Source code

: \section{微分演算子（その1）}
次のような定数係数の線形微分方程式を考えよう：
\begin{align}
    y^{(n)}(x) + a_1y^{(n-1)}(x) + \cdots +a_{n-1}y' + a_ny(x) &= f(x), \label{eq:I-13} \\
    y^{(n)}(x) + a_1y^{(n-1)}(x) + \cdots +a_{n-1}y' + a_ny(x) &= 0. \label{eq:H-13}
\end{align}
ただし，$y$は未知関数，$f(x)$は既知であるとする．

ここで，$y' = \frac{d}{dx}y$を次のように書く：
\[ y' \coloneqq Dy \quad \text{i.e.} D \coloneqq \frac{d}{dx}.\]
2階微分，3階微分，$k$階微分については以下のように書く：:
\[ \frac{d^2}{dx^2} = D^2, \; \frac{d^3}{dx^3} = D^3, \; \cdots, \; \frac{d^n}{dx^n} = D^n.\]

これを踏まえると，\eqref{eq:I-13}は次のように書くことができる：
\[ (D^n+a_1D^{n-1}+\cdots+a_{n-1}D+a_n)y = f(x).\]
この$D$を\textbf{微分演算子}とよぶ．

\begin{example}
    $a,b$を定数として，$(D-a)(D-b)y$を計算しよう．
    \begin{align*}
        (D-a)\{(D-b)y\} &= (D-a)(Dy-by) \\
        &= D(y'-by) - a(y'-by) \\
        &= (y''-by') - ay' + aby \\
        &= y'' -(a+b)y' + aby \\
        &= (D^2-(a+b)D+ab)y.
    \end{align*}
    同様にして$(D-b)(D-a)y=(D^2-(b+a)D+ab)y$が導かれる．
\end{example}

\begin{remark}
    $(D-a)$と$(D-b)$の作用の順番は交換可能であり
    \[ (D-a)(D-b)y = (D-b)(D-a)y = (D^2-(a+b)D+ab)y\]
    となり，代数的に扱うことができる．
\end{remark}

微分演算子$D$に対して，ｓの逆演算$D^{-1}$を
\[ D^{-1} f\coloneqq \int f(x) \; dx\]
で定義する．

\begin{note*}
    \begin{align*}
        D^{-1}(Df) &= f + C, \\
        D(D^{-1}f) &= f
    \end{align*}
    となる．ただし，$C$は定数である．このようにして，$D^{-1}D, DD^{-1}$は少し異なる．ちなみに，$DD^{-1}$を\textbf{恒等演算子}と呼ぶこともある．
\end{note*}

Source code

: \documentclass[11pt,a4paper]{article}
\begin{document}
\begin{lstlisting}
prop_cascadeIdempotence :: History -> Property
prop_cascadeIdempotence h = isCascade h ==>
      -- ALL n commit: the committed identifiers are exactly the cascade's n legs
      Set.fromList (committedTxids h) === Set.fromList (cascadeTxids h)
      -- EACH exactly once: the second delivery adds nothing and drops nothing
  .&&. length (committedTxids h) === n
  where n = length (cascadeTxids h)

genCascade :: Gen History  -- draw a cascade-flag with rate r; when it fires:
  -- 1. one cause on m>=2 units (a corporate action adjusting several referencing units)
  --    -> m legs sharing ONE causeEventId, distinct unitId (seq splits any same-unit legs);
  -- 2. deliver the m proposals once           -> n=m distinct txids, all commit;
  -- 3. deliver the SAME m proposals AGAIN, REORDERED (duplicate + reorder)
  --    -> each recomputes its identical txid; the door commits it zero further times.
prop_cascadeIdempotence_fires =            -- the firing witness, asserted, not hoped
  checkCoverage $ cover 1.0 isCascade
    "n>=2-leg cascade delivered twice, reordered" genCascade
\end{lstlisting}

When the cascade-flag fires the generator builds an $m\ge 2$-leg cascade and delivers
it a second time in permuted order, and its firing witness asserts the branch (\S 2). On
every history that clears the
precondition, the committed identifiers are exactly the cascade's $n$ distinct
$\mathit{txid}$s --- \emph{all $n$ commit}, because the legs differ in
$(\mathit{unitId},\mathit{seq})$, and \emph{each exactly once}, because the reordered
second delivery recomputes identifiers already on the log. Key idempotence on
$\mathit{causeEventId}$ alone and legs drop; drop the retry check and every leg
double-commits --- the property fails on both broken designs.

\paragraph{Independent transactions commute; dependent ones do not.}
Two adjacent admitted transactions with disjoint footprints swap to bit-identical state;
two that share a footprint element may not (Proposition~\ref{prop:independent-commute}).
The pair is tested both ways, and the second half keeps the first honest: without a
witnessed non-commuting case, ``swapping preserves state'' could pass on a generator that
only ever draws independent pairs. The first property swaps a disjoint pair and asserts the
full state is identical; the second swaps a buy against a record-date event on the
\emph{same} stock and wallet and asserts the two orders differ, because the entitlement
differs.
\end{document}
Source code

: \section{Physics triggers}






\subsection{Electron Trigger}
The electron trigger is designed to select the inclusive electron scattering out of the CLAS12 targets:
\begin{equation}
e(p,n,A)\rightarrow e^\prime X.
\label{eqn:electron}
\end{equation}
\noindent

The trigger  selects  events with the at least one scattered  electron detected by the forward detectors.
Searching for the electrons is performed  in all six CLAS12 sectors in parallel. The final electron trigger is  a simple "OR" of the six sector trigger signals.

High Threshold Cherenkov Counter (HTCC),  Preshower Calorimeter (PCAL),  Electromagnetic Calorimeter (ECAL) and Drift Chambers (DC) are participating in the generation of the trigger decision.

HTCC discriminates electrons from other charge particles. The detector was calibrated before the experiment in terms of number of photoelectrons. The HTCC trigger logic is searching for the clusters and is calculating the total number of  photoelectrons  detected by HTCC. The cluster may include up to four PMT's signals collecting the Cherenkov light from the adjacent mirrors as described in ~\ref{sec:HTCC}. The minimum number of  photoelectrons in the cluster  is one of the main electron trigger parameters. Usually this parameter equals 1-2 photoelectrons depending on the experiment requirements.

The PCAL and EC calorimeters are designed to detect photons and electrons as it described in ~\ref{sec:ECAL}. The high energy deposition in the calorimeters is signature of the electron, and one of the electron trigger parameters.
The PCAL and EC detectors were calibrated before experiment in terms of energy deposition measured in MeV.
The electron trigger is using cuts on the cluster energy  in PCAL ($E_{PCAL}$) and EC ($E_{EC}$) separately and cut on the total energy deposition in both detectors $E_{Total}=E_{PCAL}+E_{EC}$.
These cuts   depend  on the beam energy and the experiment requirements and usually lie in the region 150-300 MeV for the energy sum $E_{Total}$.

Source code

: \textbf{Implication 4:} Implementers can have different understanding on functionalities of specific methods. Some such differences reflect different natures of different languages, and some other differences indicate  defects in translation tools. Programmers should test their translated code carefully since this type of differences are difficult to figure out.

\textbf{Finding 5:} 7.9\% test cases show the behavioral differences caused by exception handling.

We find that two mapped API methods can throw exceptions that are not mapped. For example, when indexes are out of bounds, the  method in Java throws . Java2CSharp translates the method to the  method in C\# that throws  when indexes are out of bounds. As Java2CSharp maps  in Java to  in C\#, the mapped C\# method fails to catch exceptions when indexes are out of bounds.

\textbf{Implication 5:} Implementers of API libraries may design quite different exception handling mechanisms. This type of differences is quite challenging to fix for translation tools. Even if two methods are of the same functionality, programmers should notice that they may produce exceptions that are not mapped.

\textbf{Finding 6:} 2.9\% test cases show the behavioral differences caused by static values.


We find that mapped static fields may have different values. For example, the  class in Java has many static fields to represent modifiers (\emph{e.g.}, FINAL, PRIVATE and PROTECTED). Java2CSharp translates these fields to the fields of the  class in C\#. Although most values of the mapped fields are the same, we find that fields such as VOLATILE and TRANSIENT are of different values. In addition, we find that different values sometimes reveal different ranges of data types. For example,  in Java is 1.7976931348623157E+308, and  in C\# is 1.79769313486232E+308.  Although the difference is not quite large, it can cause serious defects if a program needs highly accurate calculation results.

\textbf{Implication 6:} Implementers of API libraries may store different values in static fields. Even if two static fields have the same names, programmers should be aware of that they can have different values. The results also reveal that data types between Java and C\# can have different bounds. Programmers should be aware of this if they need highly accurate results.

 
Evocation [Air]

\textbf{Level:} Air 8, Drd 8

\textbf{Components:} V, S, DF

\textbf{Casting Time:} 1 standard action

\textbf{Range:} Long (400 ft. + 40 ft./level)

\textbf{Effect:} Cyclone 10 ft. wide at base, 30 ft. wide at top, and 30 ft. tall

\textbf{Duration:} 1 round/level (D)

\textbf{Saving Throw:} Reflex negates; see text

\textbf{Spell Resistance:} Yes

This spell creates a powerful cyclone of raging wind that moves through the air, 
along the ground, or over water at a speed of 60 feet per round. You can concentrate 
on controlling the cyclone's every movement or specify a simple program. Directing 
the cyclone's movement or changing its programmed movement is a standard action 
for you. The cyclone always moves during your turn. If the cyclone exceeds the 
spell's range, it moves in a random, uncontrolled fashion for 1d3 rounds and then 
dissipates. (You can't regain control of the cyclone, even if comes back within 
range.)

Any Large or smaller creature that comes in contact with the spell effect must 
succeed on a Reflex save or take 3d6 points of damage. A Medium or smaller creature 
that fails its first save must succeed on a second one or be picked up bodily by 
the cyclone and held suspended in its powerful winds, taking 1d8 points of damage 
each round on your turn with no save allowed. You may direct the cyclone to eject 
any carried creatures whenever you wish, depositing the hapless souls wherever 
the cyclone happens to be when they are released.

========================================

Using the data above, transcribe the lines that run from the line with "(committedTxids h) === n" to the line with "any same-unit legs);", both ends kept, and output nothing else.

ANSWER SPACE =
  .&&. length (committedTxids h) === n
  where n = length (cascadeTxids h)

genCascade :: Gen History  -- draw a cascade-flag with rate r; when it fires:
  -- 1. one cause on m>=2 units (a corporate action adjusting several referencing units)
  --    -> m legs sharing ONE causeEventId, distinct unitId (seq splits any same-unit legs);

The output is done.